こうした「ちぐはぐ」な印象を与える為替市場の動きの背景には、トランプ関税による世界景気の不透明感もさることながら、米中間の通商交渉の裏で積み上がった、ホワイトハウスの同盟国に対するいら立ちがあるのかもしれません。

米中歩み寄り後も神経質な展開が続くアジア通貨

5月14日のロンドン時間早朝、外国為替市場ではこれといった材料がない中でドル円が約1%も急落して、米中関税交渉の一時休戦から楽観ムードが支配的だったマーケットディーラーたちをざわつかせました。

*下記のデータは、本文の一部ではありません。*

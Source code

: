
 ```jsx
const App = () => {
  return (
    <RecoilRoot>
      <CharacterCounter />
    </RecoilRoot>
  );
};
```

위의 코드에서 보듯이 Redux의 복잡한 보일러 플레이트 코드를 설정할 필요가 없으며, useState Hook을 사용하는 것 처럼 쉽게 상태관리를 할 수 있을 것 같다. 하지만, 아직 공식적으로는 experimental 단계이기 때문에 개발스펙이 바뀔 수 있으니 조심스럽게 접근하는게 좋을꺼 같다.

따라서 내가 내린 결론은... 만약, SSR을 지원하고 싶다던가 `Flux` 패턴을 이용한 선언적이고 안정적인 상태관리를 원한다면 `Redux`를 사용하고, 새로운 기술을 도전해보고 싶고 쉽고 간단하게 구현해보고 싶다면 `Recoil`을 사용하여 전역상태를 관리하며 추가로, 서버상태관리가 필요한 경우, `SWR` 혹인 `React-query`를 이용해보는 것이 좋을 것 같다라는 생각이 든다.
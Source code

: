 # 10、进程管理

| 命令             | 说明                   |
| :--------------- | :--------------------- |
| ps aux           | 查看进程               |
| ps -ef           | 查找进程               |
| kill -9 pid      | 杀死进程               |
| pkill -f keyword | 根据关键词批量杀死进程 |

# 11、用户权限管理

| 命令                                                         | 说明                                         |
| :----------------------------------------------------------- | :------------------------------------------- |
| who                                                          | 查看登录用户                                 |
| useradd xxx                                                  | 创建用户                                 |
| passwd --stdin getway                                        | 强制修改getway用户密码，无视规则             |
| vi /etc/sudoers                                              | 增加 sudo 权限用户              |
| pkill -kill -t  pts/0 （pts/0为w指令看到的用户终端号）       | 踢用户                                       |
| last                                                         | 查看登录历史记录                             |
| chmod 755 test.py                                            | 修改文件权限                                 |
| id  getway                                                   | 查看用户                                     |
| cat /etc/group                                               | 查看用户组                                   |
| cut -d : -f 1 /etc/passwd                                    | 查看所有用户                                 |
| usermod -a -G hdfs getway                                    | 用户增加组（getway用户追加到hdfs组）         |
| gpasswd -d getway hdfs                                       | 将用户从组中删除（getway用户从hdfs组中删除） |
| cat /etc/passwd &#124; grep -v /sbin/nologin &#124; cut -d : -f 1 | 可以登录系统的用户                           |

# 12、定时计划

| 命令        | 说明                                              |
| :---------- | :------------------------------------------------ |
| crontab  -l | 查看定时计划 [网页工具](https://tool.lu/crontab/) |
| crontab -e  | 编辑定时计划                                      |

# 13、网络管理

その後、「米韓の高官が通商協議で為替政策を協議する」との報道が流れたことで韓国ウォンが急伸し、つられてドル円もあっという間に2円以上の円高となるなど、為替市場が大きく揺れ動くこととなりました。

疑心暗鬼が続く為替市場

暫くして、大手通信社が米当局の関係者の話として、「米韓の通商交渉では通貨政策を合意に盛り込まない」とするコメントを流したことでいったん動揺は収まりましたが、市場ではその後も疑心暗鬼が続いているようです。

というのも、トランプ政権は関税を武器にした対中戦略が大幅な譲歩に追い込まれたことから、次は為替をカードに攻勢に出るのでは、との懸念がくすぶっているからです。

市場参加者の間には、米中の関税合戦の過程で対中包囲網の構築に非協力的だった一部の同盟国に対して、「米国が為替による報復に踏み切るのではないか」とのうがった見方もあるようで、そうした「思惑」に市場が身構えているように見受けられます。